> **What you need to do**
What you need to produce from the material below is an exact transcription of the lines from the one with "- Uniswap Button" through the one with "- sheet overlay", both included, and no other line.
BEGIN Data provided
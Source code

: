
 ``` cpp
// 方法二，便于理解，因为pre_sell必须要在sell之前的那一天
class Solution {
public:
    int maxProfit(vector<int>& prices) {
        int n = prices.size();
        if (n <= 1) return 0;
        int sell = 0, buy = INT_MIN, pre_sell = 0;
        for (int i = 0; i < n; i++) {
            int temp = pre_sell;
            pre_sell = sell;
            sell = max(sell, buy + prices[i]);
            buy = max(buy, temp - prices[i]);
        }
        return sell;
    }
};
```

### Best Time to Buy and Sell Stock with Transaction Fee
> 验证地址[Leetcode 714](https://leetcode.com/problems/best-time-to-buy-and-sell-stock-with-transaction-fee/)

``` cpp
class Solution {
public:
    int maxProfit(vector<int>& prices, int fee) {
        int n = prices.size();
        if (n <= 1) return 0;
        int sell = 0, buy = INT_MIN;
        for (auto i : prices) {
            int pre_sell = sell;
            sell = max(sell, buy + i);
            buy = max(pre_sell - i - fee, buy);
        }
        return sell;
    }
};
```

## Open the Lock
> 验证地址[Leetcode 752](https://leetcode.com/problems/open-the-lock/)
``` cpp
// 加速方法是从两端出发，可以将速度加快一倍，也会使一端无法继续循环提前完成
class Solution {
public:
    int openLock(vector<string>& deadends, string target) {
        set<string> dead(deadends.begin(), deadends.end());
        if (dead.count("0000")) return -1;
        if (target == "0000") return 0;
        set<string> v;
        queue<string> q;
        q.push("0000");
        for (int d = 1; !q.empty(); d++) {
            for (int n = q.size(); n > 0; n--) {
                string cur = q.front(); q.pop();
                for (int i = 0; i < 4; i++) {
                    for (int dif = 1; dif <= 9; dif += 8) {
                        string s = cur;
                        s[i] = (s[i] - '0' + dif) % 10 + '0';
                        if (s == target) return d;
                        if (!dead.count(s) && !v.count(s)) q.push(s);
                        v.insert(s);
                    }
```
END Data provided
BEGIN Data provided
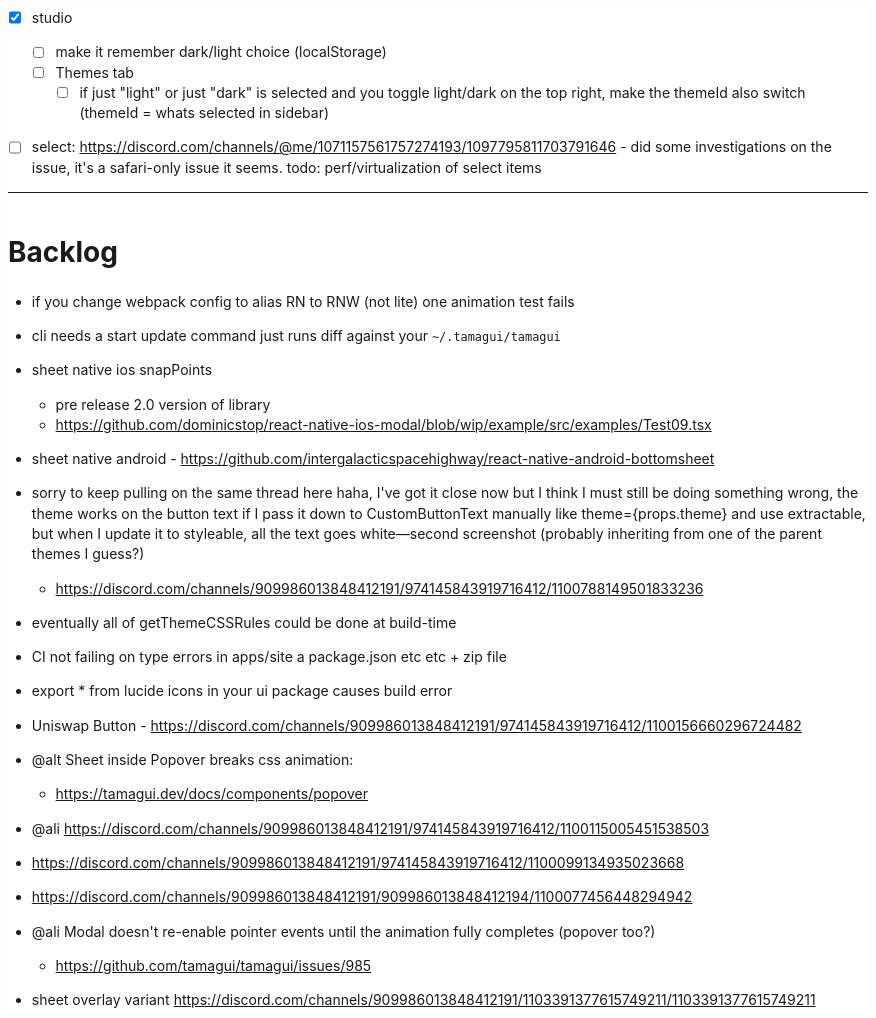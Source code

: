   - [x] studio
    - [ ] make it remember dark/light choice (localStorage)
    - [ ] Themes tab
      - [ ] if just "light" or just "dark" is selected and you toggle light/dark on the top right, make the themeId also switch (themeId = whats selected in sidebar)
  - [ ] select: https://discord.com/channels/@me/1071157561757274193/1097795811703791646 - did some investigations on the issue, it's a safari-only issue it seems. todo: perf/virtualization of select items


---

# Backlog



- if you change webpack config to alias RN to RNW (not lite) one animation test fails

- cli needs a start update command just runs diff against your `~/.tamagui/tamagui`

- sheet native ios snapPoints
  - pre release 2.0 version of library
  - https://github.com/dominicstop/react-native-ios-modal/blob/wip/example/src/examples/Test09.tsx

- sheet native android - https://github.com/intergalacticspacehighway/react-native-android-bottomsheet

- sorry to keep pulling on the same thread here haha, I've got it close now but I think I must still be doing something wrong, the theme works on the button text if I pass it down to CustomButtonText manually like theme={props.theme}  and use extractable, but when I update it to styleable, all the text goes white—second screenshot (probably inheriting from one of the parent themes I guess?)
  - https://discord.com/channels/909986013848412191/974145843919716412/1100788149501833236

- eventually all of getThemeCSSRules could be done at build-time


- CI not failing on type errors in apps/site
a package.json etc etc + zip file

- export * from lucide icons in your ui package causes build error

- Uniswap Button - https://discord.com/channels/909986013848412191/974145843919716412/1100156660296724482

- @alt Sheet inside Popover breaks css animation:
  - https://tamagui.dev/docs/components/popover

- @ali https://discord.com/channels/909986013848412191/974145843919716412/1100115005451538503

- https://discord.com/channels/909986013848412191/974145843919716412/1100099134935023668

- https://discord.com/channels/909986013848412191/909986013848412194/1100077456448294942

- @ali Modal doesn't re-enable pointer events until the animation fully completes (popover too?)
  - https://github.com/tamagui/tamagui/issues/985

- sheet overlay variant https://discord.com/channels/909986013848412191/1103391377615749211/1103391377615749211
END Data provided
> **Solution**
- Uniswap Button - https://discord.com/channels/909986013848412191/974145843919716412/1100156660296724482

- @alt Sheet inside Popover breaks css animation:
  - https://tamagui.dev/docs/components/popover

- @ali https://discord.com/channels/909986013848412191/974145843919716412/1100115005451538503

- https://discord.com/channels/909986013848412191/974145843919716412/1100099134935023668

- https://discord.com/channels/909986013848412191/909986013848412194/1100077456448294942

- @ali Modal doesn't re-enable pointer events until the animation fully completes (popover too?)
  - https://github.com/tamagui/tamagui/issues/985

- sheet overlay variant https://discord.com/channels/909986013848412191/1103391377615749211/1103391377615749211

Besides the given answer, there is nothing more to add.